I don't remember where I found the copy of Knotted Doughnuts by Martin Gardner. A yard sale I suppose, or a second hand book store. I don't even remember when. Maybe junior high, maybe high school. I have no idea why I picked it up. The cover is so ugly, and I was never especially into mathematical puzzles.
 
But at some point I acquired the book, took it home and read it. I have no recollection of first reading it. I've read it many, many times since.
 
It's a collection of columns that he wrote for Scientific American called Mathematical Games. It's the 11th collection in the series. Despite being a column about mathematical diversions, it opens with an eye-opening review of the power of coincidence. Its closing essays are a scathing debunking of the I-Ching and other divination systems and then a scathing attack on the Laffer Curve, pulled into this volume out of sequence so that it would appear in book form in 1986 when the arguments about that sort of thing were raging.

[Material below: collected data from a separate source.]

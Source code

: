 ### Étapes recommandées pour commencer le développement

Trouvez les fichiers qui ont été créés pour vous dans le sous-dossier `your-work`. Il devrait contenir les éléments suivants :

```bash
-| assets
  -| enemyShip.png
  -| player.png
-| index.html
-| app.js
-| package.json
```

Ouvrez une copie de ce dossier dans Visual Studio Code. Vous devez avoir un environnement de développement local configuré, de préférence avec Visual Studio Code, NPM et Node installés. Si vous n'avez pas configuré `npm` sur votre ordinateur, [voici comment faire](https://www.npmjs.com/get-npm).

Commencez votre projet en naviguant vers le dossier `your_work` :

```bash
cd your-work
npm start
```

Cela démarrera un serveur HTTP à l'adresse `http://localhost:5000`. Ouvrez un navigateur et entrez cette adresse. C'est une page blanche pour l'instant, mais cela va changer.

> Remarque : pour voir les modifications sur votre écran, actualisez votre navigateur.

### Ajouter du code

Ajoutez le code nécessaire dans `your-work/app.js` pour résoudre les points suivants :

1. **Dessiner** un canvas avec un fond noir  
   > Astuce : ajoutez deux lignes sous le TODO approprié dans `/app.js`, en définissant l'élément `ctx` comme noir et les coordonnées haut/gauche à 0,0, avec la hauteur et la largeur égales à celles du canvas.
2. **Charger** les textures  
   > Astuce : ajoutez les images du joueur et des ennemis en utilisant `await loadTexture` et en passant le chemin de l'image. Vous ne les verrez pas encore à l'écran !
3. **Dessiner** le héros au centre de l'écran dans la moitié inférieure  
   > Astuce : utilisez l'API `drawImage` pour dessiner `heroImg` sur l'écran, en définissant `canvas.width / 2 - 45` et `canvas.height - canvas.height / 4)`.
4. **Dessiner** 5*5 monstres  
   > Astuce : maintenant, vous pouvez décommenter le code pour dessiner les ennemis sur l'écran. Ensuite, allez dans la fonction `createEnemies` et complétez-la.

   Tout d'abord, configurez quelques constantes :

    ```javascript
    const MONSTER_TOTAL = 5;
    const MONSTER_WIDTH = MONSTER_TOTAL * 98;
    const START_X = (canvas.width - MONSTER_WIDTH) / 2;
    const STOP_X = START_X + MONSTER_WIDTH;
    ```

In between there's topoplogy, a graph paper racing game, an extensive debunking of the idea that Francis Bacon wrote Shakespeare as part of a longer essay about cryptography, and an astounding graphical investigation of fractal-like programmable worm paths.
 
I pulled all of those topics straight from memory.
 
The essays about coincidence, Shakespearean authorship theory, and the Laffer curve all had an especially powerful impact on me. They drove me to rethink how I looked at proof and evidence. They made me a more critically aware person, and I hope that I have stayed true to the spirit of healthy skepticism that they engendered. I still have my copy Knotted Doughnuts.
 
Martin Gardner died today and the world is poorer for his passing.